A versatile polymer‐based platform for intracellular delivery of macromolecules

Abstract

The plasma membrane barrier greatly restricts intracellular delivery of macromolecules. Currently available methods suffer from various limitations, including low delivery efficiency, high cytotoxicity or incompatibility with a wider range of macromolecules or cell types. To overcome these issues, stimuli-responsive polymers such as the bio-inspired, pH-responsive poly(L-lysine isophthalamide) grafted with L-phenylalanine at a stoichiometric ratio of 50% (PP50) can be used. In mildly acidic environments, the pseudopeptidic polymer can permeabilize the plasma membrane overcoming the problem of payload entrapment in the endosomes and allowing for efficient intracellular delivery. We demonstrate that PP50 was capable of intracellular delivery by simple co-incubation at pH 6.5 with various macromolecules, including different-sized Dextrans, green fluorescent protein (GFP) and an apoptotic peptide.
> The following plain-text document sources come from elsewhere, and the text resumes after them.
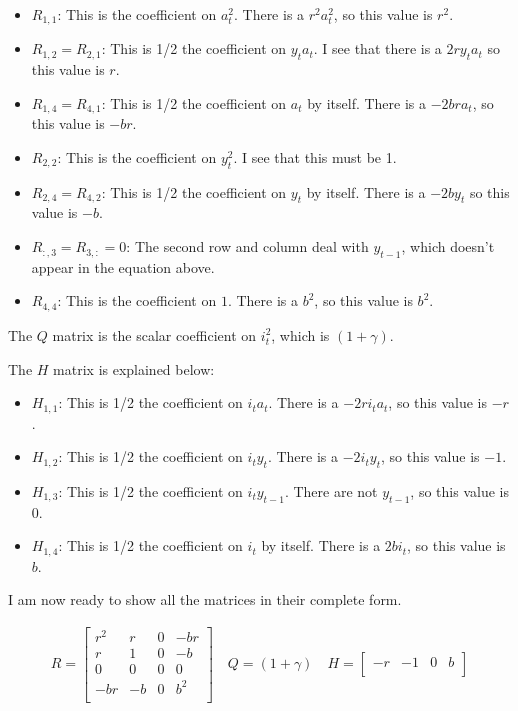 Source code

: \begin{homeworkProblem}[Problem 5.3]
{\begin{enumerate}[a.]
        \begin{itemize}
          \item $R_{1, 1}$: This is the coefficient on $a_t^2$. There is a $r^2a_t^2$, so this value is $r^2$.
          \item $R_{1, 2} = R_{2,1}$: This is 1/2 the coefficient on $y_t a_t$. I see that there is a $2r y_t a_t$ so this value is $r$.
          \item $R_{1, 4} = R_{4, 1}$: This is 1/2 the coefficient on $a_t$ by itself. There is a $-2br a_t$, so this value is $-br$.
          \item $R_{2, 2}$: This is the coefficient on $y_t^2$. I see that this must be 1.
          \item $R_{2, 4} = R_{4,2}$: This is 1/2 the coefficient on $y_t$ by itself. There is a $-2b y_t$ so this value is $-b$.
          \item $R_{:, 3} = R_{3, :} = 0$: The second row and column deal with $y_{t-1}$, which doesn't appear in the equation above.
          \item $R_{4, 4}$: This is the coefficient on $1$. There is a $b^2$, so this value is $b^2$.
        \end{itemize}

        The $Q$ matrix is the scalar coefficient on $i_t^2$, which is $(1 + \gamma)$.

        The $H$ matrix is explained below:

        \begin{itemize}
          \item $H_{1, 1}$: This is 1/2 the coefficient on $i_t a_t$. There is a  $-2 r i_t a_t$, so this value is $-r$.
          \item $H_{1, 2}$: This is 1/2 the coefficient on $i_t y_t$. There is a  $-2 i_t y_t$, so this value is $-1$.
          \item $H_{1, 3}$: This is 1/2 the coefficient on $i_t y_{t-1}$. There are not $y_{t-1}$, so this value is $0$.
          \item $H_{1, 4}$: This is 1/2 the coefficient on $i_t$ by itself. There is a  $2 b i_t$, so this value is $b$.
        \end{itemize}

        I am now ready to show all the matrices in their complete form.

        \begin{align} \label{eq:p3e6}
          R =
          \begin{bmatrix}
            r^2 & r & 0 & -br \\
            r & 1 & 0 & -b \\
            0 & 0 & 0 & 0 \\
            -br & -b & 0 & b^2 \\
          \end{bmatrix}
          \quad
          Q = (1 + \gamma)
          \quad
          H = \begin{bmatrix} -r & -1 & 0 & b \\ \end{bmatrix}
        \end{align}


\end{enumerate}}
\end{homeworkProblem}

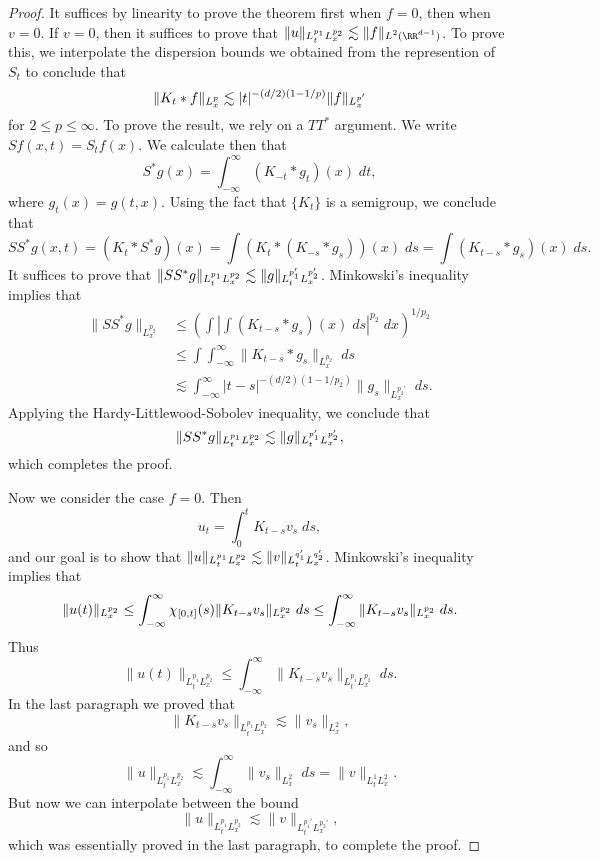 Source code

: \begin{proof}
  It suffices by linearity to prove the theorem first when $f = 0$, then when $v = 0$. If $v = 0$, then it suffices to prove that $\| u \|_{\smash{L^{p_1}_t L^{p_2}_x}} \lesssim \| f \|_{\smash{L^2(\RR^{d-1})}}$. To prove this, we interpolate the dispersion bounds we obtained from the represention of $S_t$ to conclude that
  \[ \| K_t * f \|_{\smash{L^p_x}} \lesssim |t|^{-(d/2)(1 - 1/p)} \| f \|_{\smash{L^{p'}_x}} \]
  for $2 \leq p \leq \infty$. To prove the result, we rely on a $TT^*$ argument. We write $Sf(x,t) = S_tf(x)$. We calculate then that
  \[ S^*g(x) = \int_{-\infty}^\infty (K_{-t} * g_t)(x)\; dt, \]
  where $g_t(x) = g(t,x)$. Using the fact that $\{ K_t \}$ is a semigroup, we conclude that
  \[ SS^*g(x,t) = (K_t * S^*g)(x) = \int (K_t * (K_{-s} * g_s))(x)\; ds = \int (K_{t-s} * g_s)(x)\; ds. \]
  It suffices to prove that $\| SS^* g \|_{\smash{L^{p_1}_t L^{p_2}_x}} \lesssim \| g \|_{\smash{L^{p_1'}_t L^{p_2'}_x}}$.  Minkowski's inequality implies that
  \begin{align*}
    \| SS^* g \|_{L^{p_2}_x} &\leq \left( \int \left| \int (K_{t-s} * g_s)(x)\; ds \right|^{p_2}\; dx \right)^{1/p_2}\\
    &\leq \int \int_{-\infty}^\infty \| K_{t-s} * g_s \|_{L^{p_2}_x}\; ds\\
    &\lesssim \int_{-\infty}^\infty |t - s|^{-(d/2)(1 - 1/p_2)} \| g_s \|_{L^{p_2'}_x}\; ds.
  \end{align*}
  Applying the Hardy-Littlewood-Sobolev inequality, we conclude that
  \[ \| SS^* g \|_{\smash{L^{p_1}_t L^{p_2}_x}} \lesssim \| g \|_{\smash{L^{p_1'}_t L^{p_2'}_x}}, \]
  which completes the proof.

  Now we consider the case $f = 0$. Then
  \[ u_t = \int_0^t K_{t-s} v_s\; ds, \]
  and our goal is to show that $\| u \|_{\smash{L^{p_1}_t L^{p_2}_x}} \lesssim \| v \|_{\smash{L^{q_1'}_t L^{q_2'}_x}}$. Minkowski's inequality implies that
  \[ \| u(t) \|_{\smash{L^{p_2}_x}} \leq \int_{-\infty}^\infty \chi_{[0,t]}(s) \| K_{t-s} v_s \|_{\smash{L^{p_2}_x}}\; ds \leq \int_{-\infty}^\infty \| K_{t-s} v_s \|_{\smash{L^{p_2}_x}}\; ds. \]
  Thus
  \[ \| u(t) \|_{L^{p_1}_t L^{p_2}_x} \leq \int_{-\infty}^\infty \| K_{t-s} v_s \|_{L^{p_1}_t L^{p_2}_x}\; ds. \]
  In the last paragraph we proved that
  \[ \| K_{t-s} v_s \|_{L^{p_1}_t L^{p_2}_x} \lesssim \| v_s \|_{L^2_x}, \]
  and so
  \[ \| u \|_{L^{p_1}_t L^{p_2}_x} \lesssim \int_{-\infty}^\infty \| v_s \|_{L^2_x}\; ds = \| v \|_{L^1_t L^2_x}. \]
  But now we can interpolate between the bound
  \[ \| u \|_{L^{p_1}_t L^{p_2}_x} \lesssim \| v \|_{L^{p_1'}_t L^{p_2'}_x}, \]
  which was essentially proved in the last paragraph, to complete the proof.
\end{proof}

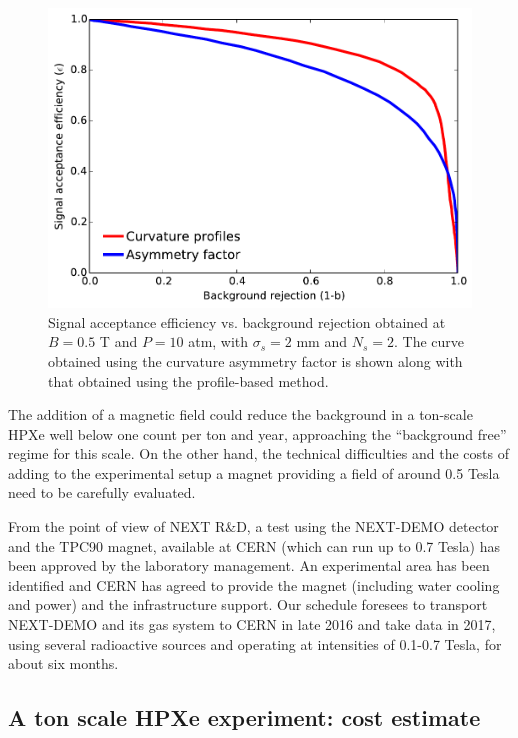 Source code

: \begin{figure}[!htb]
	\centering
	\includegraphics[scale=0.55]{img2/sigvsb_prof_vs_asymm.pdf}
	\caption{\label{fig_svsbprof}Signal acceptance efficiency vs. background rejection obtained at $B = 0.5$ T and $P = 10$ atm, with $\sigma_{s} = 2$ mm and $N_{s} = 2$.  The curve obtained using the curvature asymmetry factor is shown along with that obtained using the profile-based method.}
\end{figure}

The addition of a magnetic field could reduce the background in a ton-scale HPXe well below one count per ton and year, approaching the ``background free'' regime for this scale. On the other hand, the technical difficulties and the costs of adding to the experimental setup a magnet providing a field of around 0.5 Tesla need to be carefully evaluated. 

From the point of view of NEXT R\&D, a test using the NEXT-DEMO detector and the TPC90 magnet, available at CERN (which can run up to 0.7 Tesla) has been approved by the laboratory management. An experimental area has been identified and CERN has agreed to provide the magnet (including water cooling and power) and the infrastructure support. Our schedule foresees to transport NEXT-DEMO and its gas system to CERN in late 2016 and take data in 2017, using several radioactive sources and operating at intensities of 0.1-0.7 Tesla, for about six months.

\subsection{A ton scale HPXe experiment: cost estimate}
The delivery process was fast, non-toxic and compatible with multiple cell types, including adherent and suspension cell lines, primary human mesenchymal stem cells, and cells grown as spheroids. In addition, apoptotic peptide delivery by co-incubation with PP50 was over 3 times more effective than delivery using other common methods, including poly(ethyleneimine) (PEI), cell penetrating peptides (CPPs) and electroporation. Our findings suggest that payload delivery by co-incubation with PP50 is a flexible, controllable method allowing delivery of various payloads to many different cell types in vitro.